Hennig, J., Weigel, M., & Scheffler, K. (2003). Multiecho sequences with variable refocusing flip angles: Optimization of signal behavior using smooth transitions between pseudo steady states (TRAPS). Magnetic Resonance in Medicine, 49(3), 527-535. doi:10.1002/mrm.10391.


Cite as: http://hdl.handle.net/11858/00-001M-0000-0013-DCDA-B
Abstract
A variation of the rapid acquisition with relaxation enhancement (RARE) sequence (also called turbo spin-echo (TSE) or fast spin-echo (FSE)) is presented. This technique uses variable flip angles along the echo train such that magnetization is initially prepared into the static pseudo steady state (PSS) for a low refocusing flip angle (α < 180°).
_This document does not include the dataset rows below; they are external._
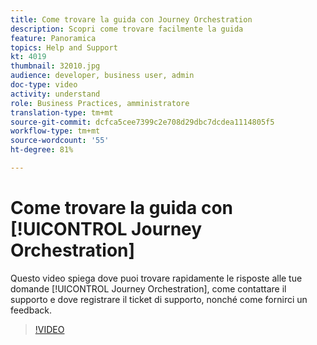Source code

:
 ```yaml
---
title: Come trovare la guida con Journey Orchestration
description: Scopri come trovare facilmente la guida
feature: Panoramica
topics: Help and Support
kt: 4019
thumbnail: 32010.jpg
audience: developer, business user, admin
doc-type: video
activity: understand
role: Business Practices, amministratore
translation-type: tm+mt
source-git-commit: dcfca5cee7399c2e708d29dbc7dcdea1114805f5
workflow-type: tm+mt
source-wordcount: '55'
ht-degree: 81%

---
```



# Come trovare la guida con [!UICONTROL Journey Orchestration]

Questo video spiega dove puoi trovare rapidamente le risposte alle tue domande [!UICONTROL Journey Orchestration], come contattare il supporto e dove registrare il ticket di supporto, nonché come fornirci un feedback.

>[!VIDEO](https://video.tv.adobe.com/v/32010?quality=12)
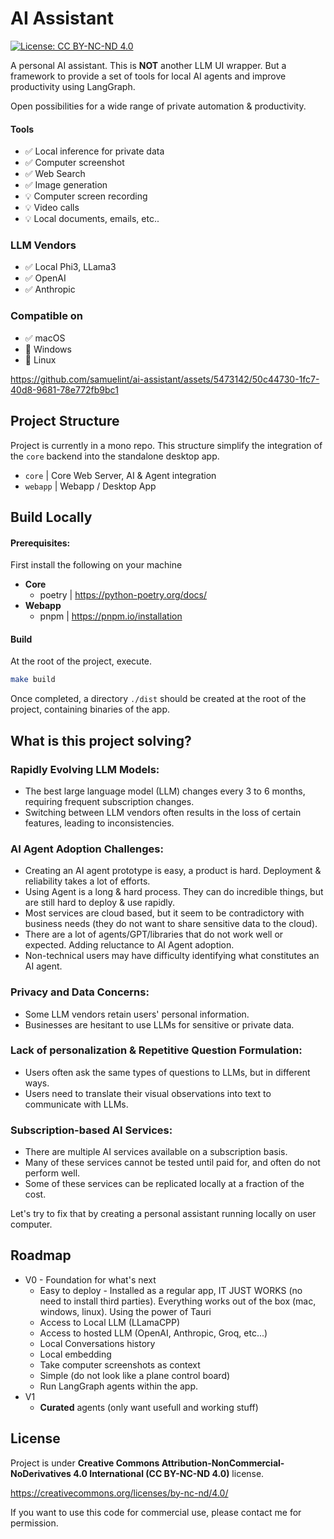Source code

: # AI Assistant

[![License: CC BY-NC-ND 4.0](https://img.shields.io/badge/License-CC_BY--NC--ND_4.0-lightgrey.svg)](https://creativecommons.org/licenses/by-nc-nd/4.0/)

A personal AI assistant. 
This is **NOT** another LLM UI wrapper. But a framework to provide a set of tools for local AI agents and improve productivity using LangGraph.

Open possibilities for a wide range of private automation & productivity. 

 #### Tools
- ✅ Local inference for private data
- ✅ Computer screenshot
- ✅ Web Search
- ✅ Image generation
- 💡 Computer screen recording
- 💡 Video calls
- 💡 Local documents, emails, etc..

### LLM Vendors
- ✅ Local Phi3, LLama3
- ✅ OpenAI
- ✅ Anthropic

### Compatible on
- ✅ macOS
- 🚧 Windows
- 🚧 Linux

https://github.com/samuelint/ai-assistant/assets/5473142/50c44730-1fc7-40d8-9681-78e772fb9bc1

## Project Structure

Project is currently in a mono repo. This structure simplify the integration of the `core` backend into the standalone desktop app.

- `core` | Core Web Server, AI & Agent integration
- `webapp` | Webapp / Desktop App

## Build Locally

#### Prerequisites:

First install the following on your machine

- **Core**
  - poetry | https://python-poetry.org/docs/
- **Webapp**
  - pnpm | https://pnpm.io/installation

#### Build

At the root of the project, execute.

```bash
make build
```

Once completed, a directory `./dist` should be created at the root of the project, containing binaries of the app.

## What is this project solving?

### Rapidly Evolving LLM Models:

- The best large language model (LLM) changes every 3 to 6 months, requiring frequent subscription changes.
- Switching between LLM vendors often results in the loss of certain features, leading to inconsistencies.

### AI Agent Adoption Challenges:

- Creating an AI agent prototype is easy, a product is hard. Deployment & reliability takes a lot of efforts.
- Using Agent is a long & hard process. They can do incredible things, but are still hard to deploy & use rapidly.
- Most services are cloud based, but it seem to be contradictory with business needs (they do not want to share sensitive data to the cloud).
- There are a lot of agents/GPT/libraries that do not work well or expected. Adding reluctance to AI Agent adoption.
- Non-technical users may have difficulty identifying what constitutes an AI agent.

### Privacy and Data Concerns:

- Some LLM vendors retain users' personal information.
- Businesses are hesitant to use LLMs for sensitive or private data.

### Lack of personalization & Repetitive Question Formulation:

- Users often ask the same types of questions to LLMs, but in different ways.
- Users need to translate their visual observations into text to communicate with LLMs.

### Subscription-based AI Services:

- There are multiple AI services available on a subscription basis.
- Many of these services cannot be tested until paid for, and often do not perform well.
- Some of these services can be replicated locally at a fraction of the cost.

Let's try to fix that by creating a personal assistant running locally on user computer.

## Roadmap

- V0 - Foundation for what's next
  - Easy to deploy - Installed as a regular app, IT JUST WORKS (no need to install third parties). Everything works out of the box (mac, windows, linux). Using the power of Tauri
  - Access to Local LLM (LLamaCPP)
  - Access to hosted LLM (OpenAI, Anthropic, Groq, etc...)
  - Local Conversations history
  - Local embedding
  - Take computer screenshots as context
  - Simple (do not look like a plane control board)
  - Run LangGraph agents within the app.
- V1
  - **Curated** agents (only want usefull and working stuff)

## License

Project is under **Creative Commons Attribution-NonCommercial-NoDerivatives 4.0 International (CC BY-NC-ND 4.0)** license.

https://creativecommons.org/licenses/by-nc-nd/4.0/

If you want to use this code for commercial use, please contact me for permission.
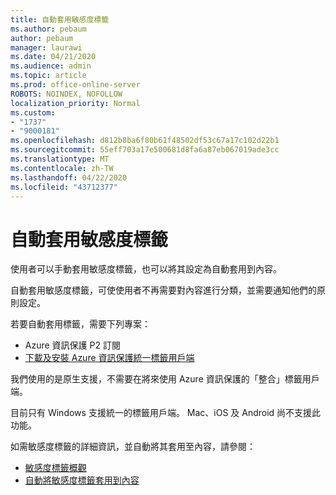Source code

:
 ```yaml
---
title: 自動套用敏感度標籤
ms.author: pebaum
author: pebaum
manager: laurawi
ms.date: 04/21/2020
ms.audience: admin
ms.topic: article
ms.prod: office-online-server
ROBOTS: NOINDEX, NOFOLLOW
localization_priority: Normal
ms.custom:
- "1737"
- "9000181"
ms.openlocfilehash: d812b8ba6f80b61f48502df53c67a17c102d22b1
ms.sourcegitcommit: 55eff703a17e500681d8fa6a87eb067019ade3cc
ms.translationtype: MT
ms.contentlocale: zh-TW
ms.lasthandoff: 04/22/2020
ms.locfileid: "43712377"
---
```

# <a name="auto-apply-sensitivity-labels"></a>自動套用敏感度標籤

使用者可以手動套用敏感度標籤，也可以將其設定為自動套用到內容。

自動套用敏感度標籤，可使使用者不再需要對內容進行分類，並需要通知他們的原則設定。

若要自動套用標籤，需要下列專案：

- Azure 資訊保護 P2 訂閱
- [下載及安裝 Azure 資訊保護統一標籤用戶端](https://docs.microsoft.com/azure/information-protection/rms-client/install-unifiedlabelingclient-app)

我們使用的是原生支援，不需要在將來使用 Azure 資訊保護的「整合」標籤用戶端。

目前只有 Windows 支援統一的標籤用戶端。  Mac、iOS 及 Android 尚不支援此功能。

如需敏感度標籤的詳細資訊，並自動將其套用至內容，請參閱：

- [敏感度標籤概觀](https://docs.microsoft.com/office365/securitycompliance/sensitivity-labels)
- [自動將敏感度標籤套用到內容](https://docs.microsoft.com/office365/securitycompliance/apply_sensitivity_label_automatically)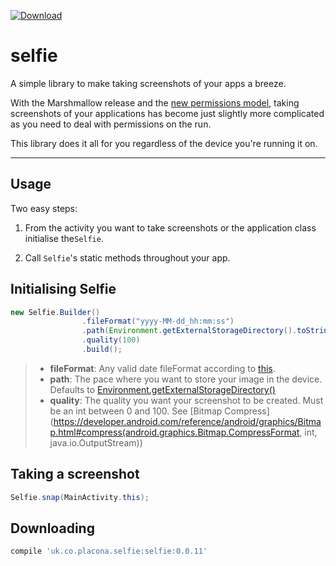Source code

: [ ![Download](https://api.bintray.com/packages/mplacona/Selfie/selfie/images/download.svg) ](https://bintray.com/mplacona/Selfie/selfie/_latestVersion)

selfie
===================
A simple library to make taking screenshots of your apps a breeze.

With the Marshmallow release and the [new permissions model](https://developer.android.com/training/permissions/requesting.html), taking screenshots of your applications has become just slightly more complicated as you need to deal with permissions on the run.

This library does it all for you regardless of the device you're running it on.

----------

Usage
-------------
Two easy steps:

1. From the activity you want to take screenshots or the application class initialise the`Selfie`.

2. Call `Selfie`'s static methods throughout your app.

Initialising Selfie
---------------
```java
new Selfie.Builder()
                .fileFormat("yyyy-MM-dd_hh:mm:ss")
                .path(Environment.getExternalStorageDirectory().toString())
                .quality(100)
                .build();
```
> - **fileFormat**: Any valid date fileFormat according to [this](https://developer.android.com/reference/java/text/SimpleDateFormat.html).
> - **path**: The pace where you want to store your image in the device. Defaults to [Environment.getExternalStorageDirectory()](https://developer.android.com/reference/android/os/Environment.html#getExternalStorageDirectory())
> - **quality**: The quality you want your screenshot to be created. Must be an int between 0 and 100. See [Bitmap Compress](https://developer.android.com/reference/android/graphics/Bitmap.html#compress(android.graphics.Bitmap.CompressFormat, int, java.io.OutputStream))

Taking a screenshot
--------------
```java
Selfie.snap(MainActivity.this);
```

Downloading
-----------
```groovy
compile 'uk.co.placona.selfie:selfie:0.0.11'
```
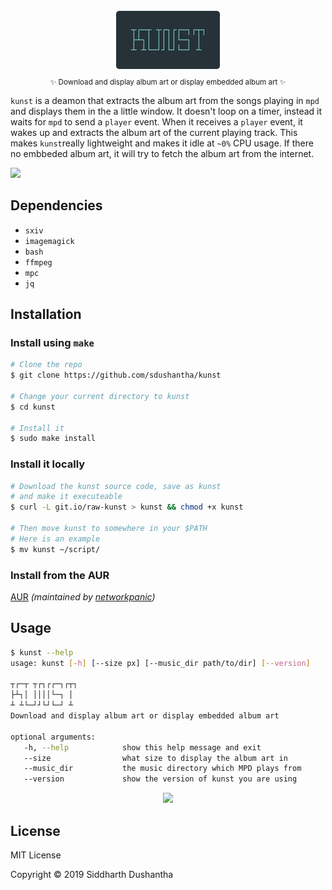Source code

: <p align="center"><img src="extra/kunst_logo.png"><br><sub>✨ Download and display album art or display embedded album art  ✨</sub></p>

```kunst``` is a deamon that extracts the album art from the songs playing in ```mpd``` and displays them in the a little window. It doesn't loop on a timer, instead it waits for ```mpd``` to send a ```player``` event. When it receives a ```player``` event, it wakes up and extracts the album art of the current playing track. This makes ```kunst```really lightweight and makes it idle at ```~0%``` CPU usage. If there no embbeded album art, it will try to fetch the album art from the internet.


<p align="left">
<img src="https://media.giphy.com/media/5WieRVgCvD4H0V53QY/giphy.gif">
</a>
</p>

## Dependencies
- ```sxiv```
- ```imagemagick```
- ```bash```
- ```ffmpeg```
- ```mpc```
- ```jq```

## Installation
### Install using ```make```
```bash
# Clone the repo
$ git clone https://github.com/sdushantha/kunst

# Change your current directory to kunst
$ cd kunst

# Install it
$ sudo make install
```
### Install it locally

```bash
# Download the kunst source code, save as kunst
# and make it executeable
$ curl -L git.io/raw-kunst > kunst && chmod +x kunst

# Then move kunst to somewhere in your $PATH
# Here is an example
$ mv kunst ~/script/
```

### Install from the AUR

[AUR](https://aur.archlinux.org/packages/kunst-git/) *(maintained by [networkpanic](https://github.com/networkpanic))*

## Usage

```bash
$ kunst --help
usage: kunst [-h] [--size px] [--music_dir path/to/dir] [--version]
 
┬┌─┬ ┬┌┐┌┌─┐┌┬┐
├┴┐│ ││││└─┐ │
┴ ┴└─┘┘└┘└─┘ ┴
Download and display album art or display embedded album art
 
optional arguments:
   -h, --help            show this help message and exit
   --size                what size to display the album art in
   --music_dir           the music directory which MPD plays from
   --version             show the version of kunst you are using
```

<p align="center">
<a href="https://www.reddit.com/user/SpicyBroseph">
<img src="https://user-images.githubusercontent.com/27065646/53107999-89ec9480-3536-11e9-98a2-9ff416bf4589.png">
</a>
</p>

## License
MIT License

Copyright © 2019 Siddharth Dushantha
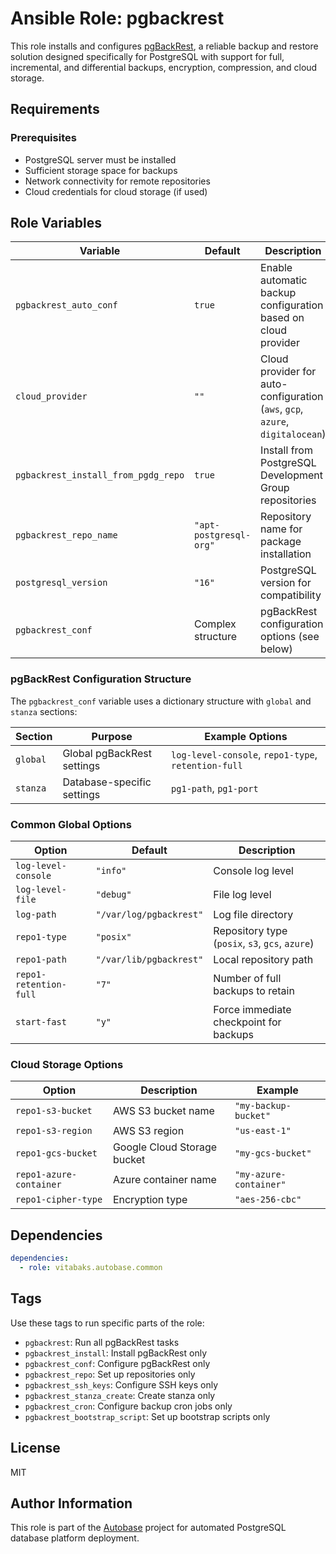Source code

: # Ansible Role: pgbackrest

This role installs and configures [pgBackRest](https://pgbackrest.org/), a reliable backup and restore solution designed specifically for PostgreSQL with support for full, incremental, and differential backups, encryption, compression, and cloud storage.

## Requirements

### Prerequisites

- PostgreSQL server must be installed
- Sufficient storage space for backups
- Network connectivity for remote repositories
- Cloud credentials for cloud storage (if used)

## Role Variables

| Variable | Default | Description |
|----------|---------|-------------|
| `pgbackrest_auto_conf` | `true` | Enable automatic backup configuration based on cloud provider |
| `cloud_provider` | `""` | Cloud provider for auto-configuration (`aws`, `gcp`, `azure`, `digitalocean`) |
| `pgbackrest_install_from_pgdg_repo` | `true` | Install from PostgreSQL Development Group repositories |
| `pgbackrest_repo_name` | `"apt-postgresql-org"` | Repository name for package installation |
| `postgresql_version` | `"16"` | PostgreSQL version for compatibility |
| `pgbackrest_conf` | Complex structure | pgBackRest configuration options (see below) |

### pgBackRest Configuration Structure

The `pgbackrest_conf` variable uses a dictionary structure with `global` and `stanza` sections:

| Section | Purpose | Example Options |
|---------|---------|-----------------|
| `global` | Global pgBackRest settings | `log-level-console`, `repo1-type`, `retention-full` |
| `stanza` | Database-specific settings | `pg1-path`, `pg1-port` |

### Common Global Options

| Option | Default | Description |
|--------|---------|-------------|
| `log-level-console` | `"info"` | Console log level |
| `log-level-file` | `"debug"` | File log level |
| `log-path` | `"/var/log/pgbackrest"` | Log file directory |
| `repo1-type` | `"posix"` | Repository type (`posix`, `s3`, `gcs`, `azure`) |
| `repo1-path` | `"/var/lib/pgbackrest"` | Local repository path |
| `repo1-retention-full` | `"7"` | Number of full backups to retain |
| `start-fast` | `"y"` | Force immediate checkpoint for backups |

### Cloud Storage Options

| Option | Description | Example |
|--------|-------------|---------|
| `repo1-s3-bucket` | AWS S3 bucket name | `"my-backup-bucket"` |
| `repo1-s3-region` | AWS S3 region | `"us-east-1"` |
| `repo1-gcs-bucket` | Google Cloud Storage bucket | `"my-gcs-bucket"` |
| `repo1-azure-container` | Azure container name | `"my-azure-container"` |
| `repo1-cipher-type` | Encryption type | `"aes-256-cbc"` |

## Dependencies

```yaml
dependencies:
  - role: vitabaks.autobase.common
```

## Tags

Use these tags to run specific parts of the role:

- `pgbackrest`: Run all pgBackRest tasks
- `pgbackrest_install`: Install pgBackRest only
- `pgbackrest_conf`: Configure pgBackRest only
- `pgbackrest_repo`: Set up repositories only
- `pgbackrest_ssh_keys`: Configure SSH keys only
- `pgbackrest_stanza_create`: Create stanza only
- `pgbackrest_cron`: Configure backup cron jobs only
- `pgbackrest_bootstrap_script`: Set up bootstrap scripts only

## License

MIT

## Author Information

This role is part of the [Autobase](https://github.com/vitabaks/autobase) project for automated PostgreSQL database platform deployment.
It is shown that after such a preparation, magnetization will always stay very close to the static PSS even after significant variation of the subsequent refocusing flip angles. This allows the design of TSE sequences in which high refocusing flip angles yielding 100 of the attainable signal are applied only for the important echoes encoding for the center of k-space. It is demonstrated that a reduction of the RF power (RFP) by a factor of 2.5–6 can be achieved without any loss in signal intensity. The contribution of stimulated-echo pathways leads to a reduction of the effective TE by a factor ft, which for typical implementations is on the order of 0.5–0.8. This allows the use of longer echo readout times, and thus longer echo trains, for acquiring images with a given T2 contrast.